Your task: Your task is to transcribe the records exactly, skipping every image.

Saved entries
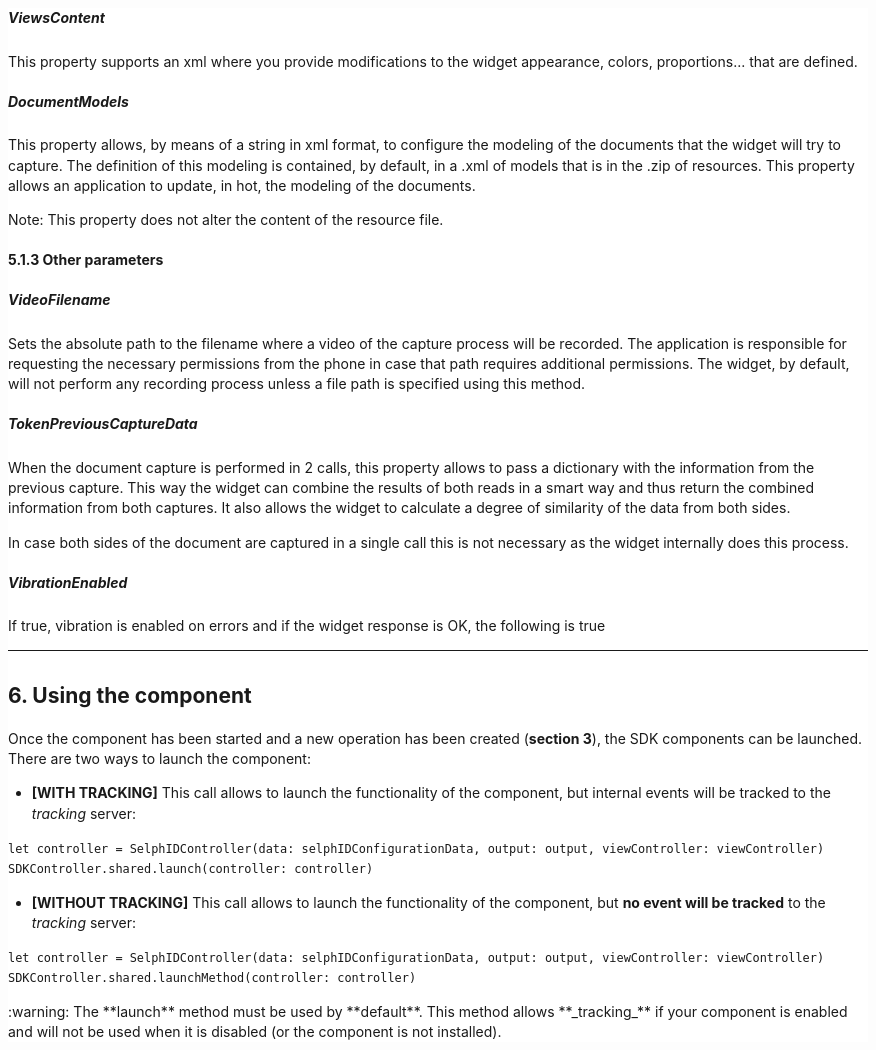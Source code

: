 ##### ViewsContent
This property supports an xml where you provide modifications to the widget appearance, colors, proportions... that are defined.

##### DocumentModels
This property allows, by means of a string in xml format, to configure the modeling of the documents that the widget will try to capture. The definition of this modeling is contained, by default, in a .xml of models that is in the .zip of resources. This property allows an application to update, in hot, the modeling of the documents.

Note: This property does not alter the content of the resource file.

#### 5.1.3 Other parameters
##### VideoFilename
Sets the absolute path to the filename where a video of the capture process will be recorded. The application is responsible for requesting the necessary permissions from the phone in case that path requires additional permissions. The widget, by default, will not perform any recording process unless a file path is specified using this method.

##### TokenPreviousCaptureData
When the document capture is performed in 2 calls, this property allows to pass a dictionary with the information from the previous capture. This way the widget can combine the results of both reads in a smart way and thus return the combined information from both captures. It also allows the widget to calculate a degree of similarity of the data from both sides.

In case both sides of the document are captured in a single call this is not necessary as the widget internally does this process.

##### VibrationEnabled
If true, vibration is enabled on errors and if the widget response is OK, the following is true

---

## 6. Using the component
Once the component has been started and a new operation has been created
(**section 3**), the SDK components can be launched. There are two ways
to launch the component:

- **\[WITH TRACKING\]** This call allows to launch the functionality
  of the component, but internal events will be tracked to the
  _tracking_ server:
```
let controller = SelphIDController(data: selphIDConfigurationData, output: output, viewController: viewController)
SDKController.shared.launch(controller: controller)
```

- **\[WITHOUT TRACKING\]** This call allows to launch the
  functionality of the component, but **no event will be tracked** to
  the _tracking_ server:
```
let controller = SelphIDController(data: selphIDConfigurationData, output: output, viewController: viewController)
SDKController.shared.launchMethod(controller: controller)
```
 <div class="warning">
<span class="warning">:warning:</span>
The **launch** method must be used by **default**. This method allows
**_tracking_** if your component is enabled and will not be used when it
is disabled (or the component is not installed).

Exercise output:
Source code

: ##### ViewsContent
This property supports an xml where you provide modifications to the widget appearance, colors, proportions... that are defined.

##### DocumentModels
This property allows, by means of a string in xml format, to configure the modeling of the documents that the widget will try to capture. The definition of this modeling is contained, by default, in a .xml of models that is in the .zip of resources. This property allows an application to update, in hot, the modeling of the documents.

Note: This property does not alter the content of the resource file.

#### 5.1.3 Other parameters
##### VideoFilename
Sets the absolute path to the filename where a video of the capture process will be recorded. The application is responsible for requesting the necessary permissions from the phone in case that path requires additional permissions. The widget, by default, will not perform any recording process unless a file path is specified using this method.

##### TokenPreviousCaptureData
When the document capture is performed in 2 calls, this property allows to pass a dictionary with the information from the previous capture. This way the widget can combine the results of both reads in a smart way and thus return the combined information from both captures. It also allows the widget to calculate a degree of similarity of the data from both sides.

In case both sides of the document are captured in a single call this is not necessary as the widget internally does this process.

##### VibrationEnabled
If true, vibration is enabled on errors and if the widget response is OK, the following is true

---

## 6. Using the component
Once the component has been started and a new operation has been created
(**section 3**), the SDK components can be launched. There are two ways
to launch the component:

- **\[WITH TRACKING\]** This call allows to launch the functionality
  of the component, but internal events will be tracked to the
  _tracking_ server:
```
let controller = SelphIDController(data: selphIDConfigurationData, output: output, viewController: viewController)
SDKController.shared.launch(controller: controller)
```

- **\[WITHOUT TRACKING\]** This call allows to launch the
  functionality of the component, but **no event will be tracked** to
  the _tracking_ server:
```
let controller = SelphIDController(data: selphIDConfigurationData, output: output, viewController: viewController)
SDKController.shared.launchMethod(controller: controller)
```
 <div class="warning">
<span class="warning">:warning:</span>
The **launch** method must be used by **default**. This method allows
**_tracking_** if your component is enabled and will not be used when it
is disabled (or the component is not installed).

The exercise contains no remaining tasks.